SMILE NLP — Part-of-Speech Tagging

Part-of-speech (POS) tagging is the process of assigning a grammatical label—noun, verb, adjective, etc.—to every token in a sentence. SMILE provides a complete POS-tagging pipeline through the smile.nlp.pos package:

Class / Interface	Role
`POSTagger`	Interface implemented by every tagger
`PennTreebankPOS`	Enum of all 45 Penn Treebank tags
`HMMPOSTagger`	Production-quality HMM-based tagger
`RegexPOSTagger`	Fast rule-based pre-classifier for numbers, URLs, e-mails
`EnglishPOSLexicon`	Static English lexicon (~200 k entries)

Tag Set — `PennTreebankPOS`

All taggers return arrays of PennTreebankPOS constants, which cover the complete Penn Treebank II tag set.

Open-class (content) tags

Constant	Description	`open`
`NN`	Noun, singular or mass	✓
`NNS`	Noun, plural	✓
`NNP`	Proper noun, singular	✓
`NNPS`	Proper noun, plural	✓
`VB`	Verb, base form	✓
`VBD`	Verb, past tense	✓
`VBG`	Verb, gerund or present participle	✓
`VBN`	Verb, past participle	✓
`VBP`	Verb, non-3rd person singular present	✓
`VBZ`	Verb, 3rd person singular present	✓
`JJ`	Adjective	✓
`JJR`	Adjective, comparative	✓
`JJS`	Adjective, superlative	✓
`RB`	Adverb	✓
`RBR`	Adverb, comparative	✓
`RBS`	Adverb, superlative	✓
`CD`	Cardinal number	✓
`FW`	Foreign word	✓
`SYM`	Symbol	✓
`UH`	Interjection	✓

Closed-class (function) tags

Constant	Description
`CC`	Coordinating conjunction
`DT`	Determiner
`EX`	Existential there
`IN`	Preposition or subordinating conjunction
`MD`	Modal verb
`PDT`	Predeterminer
`POS`	Possessive ending
`PRP`	Personal pronoun
`PRP$`	Possessive pronoun
`RP`	Particle
`TO`	to
`WDT`	Wh-determiner
`WP`	Wh-pronoun
`WP$`	Possessive wh-pronoun
`WRB`	Wh-adverb

Punctuation constants

These constants have overridden toString() methods that return the actual symbol, making them safe to print directly:

Constant	`toString()`	Matches
`SENT`	`.`	`.` `?` `!`
`COMMA`	`,`	`,`
`COLON`	`:`	`:` `;` `...`
`DASH`	`-`	`-`
`POUND`	`#`	`#`
`OPENING_PARENTHESIS`	`(`	`(` `[` `{`
`CLOSING_PARENTHESIS`	`)`	`)` `]` `}`
`OPENING_QUOTATION`	``	` ` ``
`CLOSING_QUOTATION`	`''`	`'` `''`
`$`	`$`	`$`

`open` field

Every PennTreebankPOS constant exposes a boolean open field that is true for open-class (content) words and false for closed-class (function) words.

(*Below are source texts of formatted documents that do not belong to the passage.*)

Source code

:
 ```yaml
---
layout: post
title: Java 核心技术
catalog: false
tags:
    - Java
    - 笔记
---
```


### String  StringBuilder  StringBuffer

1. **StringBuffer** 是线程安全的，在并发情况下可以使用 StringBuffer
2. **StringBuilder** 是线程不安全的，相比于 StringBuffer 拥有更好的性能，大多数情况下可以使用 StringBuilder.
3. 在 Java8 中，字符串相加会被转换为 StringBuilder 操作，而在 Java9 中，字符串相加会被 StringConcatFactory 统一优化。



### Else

This is useful for filtering during feature extraction:

java

PennTreebankPOS[] tags = tagger.tag(tokens);
for (int i = 0; i < tokens.length; i++) {
    if (tags[i].open) {
        // content word — include in bag-of-words, keyword extraction, etc.
    }
}

`getValue(String)` — parsing tag strings from corpora

PennTreebankPOS.getValue(String) is a robust alternative to PennTreebankPOS.valueOf(String). It automatically maps raw punctuation characters to their named enum constants before calling valueOf:

java

PennTreebankPOS tag = PennTreebankPOS.getValue("NN");   // → NN
PennTreebankPOS dot = PennTreebankPOS.getValue(".");    // → SENT
PennTreebankPOS com = PennTreebankPOS.getValue(",");    // → COMMA
PennTreebankPOS lp  = PennTreebankPOS.getValue("(");   // → OPENING_PARENTHESIS

Throws IllegalArgumentException for unknown strings.

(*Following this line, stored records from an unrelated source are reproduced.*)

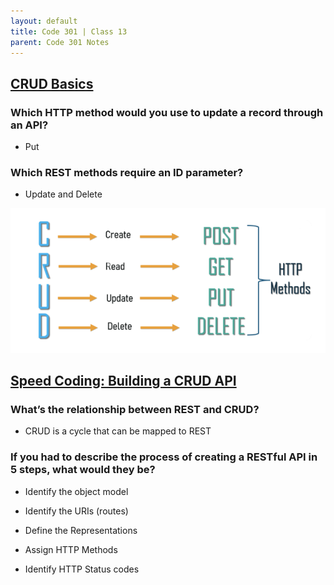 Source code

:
 ```yaml
---
layout: default
title: Code 301 | Class 13
parent: Code 301 Notes
---
```


## [CRUD Basics](https://medium.com/geekculture/crud-operations-explained-2a44096e9c88)

### Which HTTP method would you use to update a record through an API?

* Put

### Which REST methods require an ID parameter?

* Update and Delete

![CRUD to HTTP Methods](../img/CRUD.png)

## [Speed Coding: Building a CRUD API](https://www.youtube.com/watch?v=EzNcBhSv1Wo)

### What’s the relationship between REST and CRUD?

* CRUD is a cycle that can be mapped to REST

### If you had to describe the process of creating a RESTful API in 5 steps, what would they be?

* Identify the object model

* Identify the URIs (routes)

* Define the Representations

* Assign HTTP Methods

* Identify HTTP Status codes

HMM POS Tagger — `HMMPOSTagger`

HMMPOSTagger is the primary tagger. It is a first-order Hidden Markov Model trained on the Penn Treebank WSJ and Brown corpora. For words not seen during training it falls back to RegexPOSTagger (numbers, URLs, e-mails), and then to the most probable tag according to the Viterbi path.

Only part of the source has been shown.